Mr. Bush told the Associated Press, ”President Abbas is a man devoted to peace and to his people’s aspiration for a state of their own.”
“And today, the Palestinian people are closer to realizing their aspiration.”
President Bush also pressed Israel to halt construction of West Bank settlements. He assured Abbas he shared his vision of two states living side by side in peace, but said the Palestinian government must shore up power in the Gaza Strip which has been the scene of chaos and lawlessness since Israel pulled out in August.
Mr.

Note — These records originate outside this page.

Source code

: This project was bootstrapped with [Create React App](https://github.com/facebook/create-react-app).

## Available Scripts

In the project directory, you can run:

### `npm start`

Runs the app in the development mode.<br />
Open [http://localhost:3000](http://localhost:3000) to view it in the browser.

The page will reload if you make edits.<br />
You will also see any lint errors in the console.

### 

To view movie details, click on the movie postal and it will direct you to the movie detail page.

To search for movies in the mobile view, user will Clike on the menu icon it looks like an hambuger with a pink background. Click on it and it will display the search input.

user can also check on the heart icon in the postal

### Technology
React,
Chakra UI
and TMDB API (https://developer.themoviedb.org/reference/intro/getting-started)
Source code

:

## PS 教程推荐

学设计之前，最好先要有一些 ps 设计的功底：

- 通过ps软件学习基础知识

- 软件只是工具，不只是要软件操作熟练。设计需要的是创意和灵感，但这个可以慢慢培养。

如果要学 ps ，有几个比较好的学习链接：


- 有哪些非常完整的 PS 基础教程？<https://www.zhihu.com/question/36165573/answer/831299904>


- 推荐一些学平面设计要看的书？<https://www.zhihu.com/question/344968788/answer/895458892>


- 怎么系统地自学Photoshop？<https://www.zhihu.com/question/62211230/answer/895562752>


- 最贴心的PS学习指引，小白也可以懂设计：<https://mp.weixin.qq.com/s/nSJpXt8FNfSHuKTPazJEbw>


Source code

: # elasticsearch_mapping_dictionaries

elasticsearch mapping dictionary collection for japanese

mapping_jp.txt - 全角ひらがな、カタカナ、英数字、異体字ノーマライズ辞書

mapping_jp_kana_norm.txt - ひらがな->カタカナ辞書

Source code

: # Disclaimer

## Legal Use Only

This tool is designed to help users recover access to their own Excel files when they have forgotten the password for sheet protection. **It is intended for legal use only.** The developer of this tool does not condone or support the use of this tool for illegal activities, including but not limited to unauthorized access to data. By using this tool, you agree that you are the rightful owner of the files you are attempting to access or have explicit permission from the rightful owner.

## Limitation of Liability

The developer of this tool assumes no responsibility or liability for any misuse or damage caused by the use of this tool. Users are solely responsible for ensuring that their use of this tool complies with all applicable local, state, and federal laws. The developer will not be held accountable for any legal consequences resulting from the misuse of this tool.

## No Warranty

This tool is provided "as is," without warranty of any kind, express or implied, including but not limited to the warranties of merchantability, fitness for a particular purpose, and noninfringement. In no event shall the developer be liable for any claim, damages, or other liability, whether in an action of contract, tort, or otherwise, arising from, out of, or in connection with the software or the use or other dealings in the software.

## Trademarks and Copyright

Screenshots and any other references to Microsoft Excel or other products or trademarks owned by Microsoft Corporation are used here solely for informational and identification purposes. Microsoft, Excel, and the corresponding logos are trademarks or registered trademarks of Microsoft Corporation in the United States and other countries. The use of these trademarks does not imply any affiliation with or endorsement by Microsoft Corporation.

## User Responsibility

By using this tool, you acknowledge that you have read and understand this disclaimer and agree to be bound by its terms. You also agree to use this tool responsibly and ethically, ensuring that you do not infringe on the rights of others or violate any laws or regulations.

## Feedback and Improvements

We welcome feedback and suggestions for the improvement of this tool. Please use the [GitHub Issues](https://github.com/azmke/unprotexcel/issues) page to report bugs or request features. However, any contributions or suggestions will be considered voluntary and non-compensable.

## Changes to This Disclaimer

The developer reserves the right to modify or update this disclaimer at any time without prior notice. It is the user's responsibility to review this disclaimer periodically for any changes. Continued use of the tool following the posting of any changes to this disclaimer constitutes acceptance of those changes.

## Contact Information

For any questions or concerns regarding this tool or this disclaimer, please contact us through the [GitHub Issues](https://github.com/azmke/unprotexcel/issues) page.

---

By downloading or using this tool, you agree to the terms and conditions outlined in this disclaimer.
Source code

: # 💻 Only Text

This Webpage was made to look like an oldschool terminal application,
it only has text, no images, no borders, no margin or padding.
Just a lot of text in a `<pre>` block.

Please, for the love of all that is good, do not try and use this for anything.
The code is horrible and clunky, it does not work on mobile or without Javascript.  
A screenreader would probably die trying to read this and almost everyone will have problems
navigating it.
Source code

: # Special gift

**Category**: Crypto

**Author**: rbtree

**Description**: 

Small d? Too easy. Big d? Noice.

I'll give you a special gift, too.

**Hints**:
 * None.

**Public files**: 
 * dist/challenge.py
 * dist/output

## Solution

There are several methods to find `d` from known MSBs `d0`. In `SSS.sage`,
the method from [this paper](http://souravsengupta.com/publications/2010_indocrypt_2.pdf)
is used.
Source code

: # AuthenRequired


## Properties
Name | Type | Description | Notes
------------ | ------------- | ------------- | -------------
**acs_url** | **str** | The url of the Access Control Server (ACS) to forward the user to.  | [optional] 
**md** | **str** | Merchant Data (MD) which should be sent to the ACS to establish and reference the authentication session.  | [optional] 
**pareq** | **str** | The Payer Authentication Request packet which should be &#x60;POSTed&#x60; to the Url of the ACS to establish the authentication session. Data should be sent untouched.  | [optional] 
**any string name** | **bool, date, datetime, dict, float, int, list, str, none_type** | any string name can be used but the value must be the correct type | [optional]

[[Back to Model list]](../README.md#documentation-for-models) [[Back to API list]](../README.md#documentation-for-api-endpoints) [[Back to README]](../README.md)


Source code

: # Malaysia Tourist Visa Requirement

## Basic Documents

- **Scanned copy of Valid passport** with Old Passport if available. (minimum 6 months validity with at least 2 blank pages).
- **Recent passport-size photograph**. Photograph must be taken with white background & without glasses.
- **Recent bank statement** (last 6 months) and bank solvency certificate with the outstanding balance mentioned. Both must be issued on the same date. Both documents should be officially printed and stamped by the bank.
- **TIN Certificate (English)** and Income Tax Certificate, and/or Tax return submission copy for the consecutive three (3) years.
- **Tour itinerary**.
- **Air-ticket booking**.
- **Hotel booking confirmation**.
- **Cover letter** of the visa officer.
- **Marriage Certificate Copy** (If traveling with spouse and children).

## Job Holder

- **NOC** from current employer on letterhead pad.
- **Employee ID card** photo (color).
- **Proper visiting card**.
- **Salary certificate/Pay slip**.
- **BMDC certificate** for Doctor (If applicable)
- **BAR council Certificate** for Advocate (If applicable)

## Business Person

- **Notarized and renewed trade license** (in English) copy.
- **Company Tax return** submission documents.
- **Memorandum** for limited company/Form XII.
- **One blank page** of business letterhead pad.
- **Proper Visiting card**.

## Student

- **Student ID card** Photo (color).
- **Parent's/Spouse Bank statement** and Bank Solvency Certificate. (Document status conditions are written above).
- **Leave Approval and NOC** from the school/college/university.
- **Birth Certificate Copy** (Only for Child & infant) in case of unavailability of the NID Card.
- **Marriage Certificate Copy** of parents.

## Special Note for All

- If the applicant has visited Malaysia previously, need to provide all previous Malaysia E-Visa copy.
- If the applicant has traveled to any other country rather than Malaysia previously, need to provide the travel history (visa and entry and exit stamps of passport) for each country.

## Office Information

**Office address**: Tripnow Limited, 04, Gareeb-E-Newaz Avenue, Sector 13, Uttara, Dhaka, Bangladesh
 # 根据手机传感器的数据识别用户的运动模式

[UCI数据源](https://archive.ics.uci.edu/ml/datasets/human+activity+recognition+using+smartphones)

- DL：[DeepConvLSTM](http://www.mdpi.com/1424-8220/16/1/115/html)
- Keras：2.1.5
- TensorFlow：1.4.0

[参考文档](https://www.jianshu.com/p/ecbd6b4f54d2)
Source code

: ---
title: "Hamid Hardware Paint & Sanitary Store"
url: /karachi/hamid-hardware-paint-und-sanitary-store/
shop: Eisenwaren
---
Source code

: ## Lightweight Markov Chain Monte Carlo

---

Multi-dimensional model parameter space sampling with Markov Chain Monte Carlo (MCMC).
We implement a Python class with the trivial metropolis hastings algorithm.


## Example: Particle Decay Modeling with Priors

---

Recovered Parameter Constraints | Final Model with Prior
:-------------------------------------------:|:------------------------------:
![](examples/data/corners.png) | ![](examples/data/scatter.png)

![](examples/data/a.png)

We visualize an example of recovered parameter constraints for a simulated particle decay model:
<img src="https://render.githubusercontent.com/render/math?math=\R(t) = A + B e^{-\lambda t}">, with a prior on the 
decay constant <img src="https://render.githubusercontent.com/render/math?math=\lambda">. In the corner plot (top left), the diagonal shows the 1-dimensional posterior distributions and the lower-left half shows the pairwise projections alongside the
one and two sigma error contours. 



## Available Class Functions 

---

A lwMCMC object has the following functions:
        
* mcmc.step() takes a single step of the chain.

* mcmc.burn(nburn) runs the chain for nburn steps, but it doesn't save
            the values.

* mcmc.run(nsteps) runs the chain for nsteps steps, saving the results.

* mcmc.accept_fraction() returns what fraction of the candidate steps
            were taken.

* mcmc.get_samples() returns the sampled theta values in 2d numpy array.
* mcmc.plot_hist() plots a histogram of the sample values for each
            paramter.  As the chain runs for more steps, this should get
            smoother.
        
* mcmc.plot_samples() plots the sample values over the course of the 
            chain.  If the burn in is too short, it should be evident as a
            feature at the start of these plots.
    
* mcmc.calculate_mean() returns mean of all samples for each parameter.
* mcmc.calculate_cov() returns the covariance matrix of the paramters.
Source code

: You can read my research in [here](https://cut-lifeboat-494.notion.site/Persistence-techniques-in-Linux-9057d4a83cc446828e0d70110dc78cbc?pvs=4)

Bush referred to a U.N. blueprint for peacemaking, which was approved by the United States, when he warned that “Israel should not undertake any activity that contravenes its roadmap obligations.” Without elaboration, he said Israel would be “held to account” for any actions that hamper peacemaking or burden the lives of Palestinians.
Abbas also insisted that Israel remove roadblocks and lift curbs on Palestinian travel in the West Bank, saying the restrictions had caused his people “hardship and humiliation.” He criticized Israel’s security wall — especially in Jerusalem — where Palestinians hope to establish their state capital.
Abbas assured President Bush that election of a Palestinian legislature in January would establish one law to govern that area.
Last May when the two met in the Rose Garden, Abbas said Palestinians were “in dire need of freedom.” President Bush’s support signals progress toward Abbas’ goal.
Since then, Israeli Prime Minister Ariel Sharon enacted initiatives to relinquish Gaza after a 38-year occupation. Israel has also dismantled four West Bank settlements.
One of Abbas’ most pressing issues is the extreme poverty of his people. Almost all of the 1.4 million Palestinians living in Gaza are desperately poor. Abbas is seeking help from Israel to get November’s harvest to outside markets, and also would like to focus attention on Palestinian demands for full-scale Israeli withdrawal from the West Bank and east Jerusalem, according to the AP.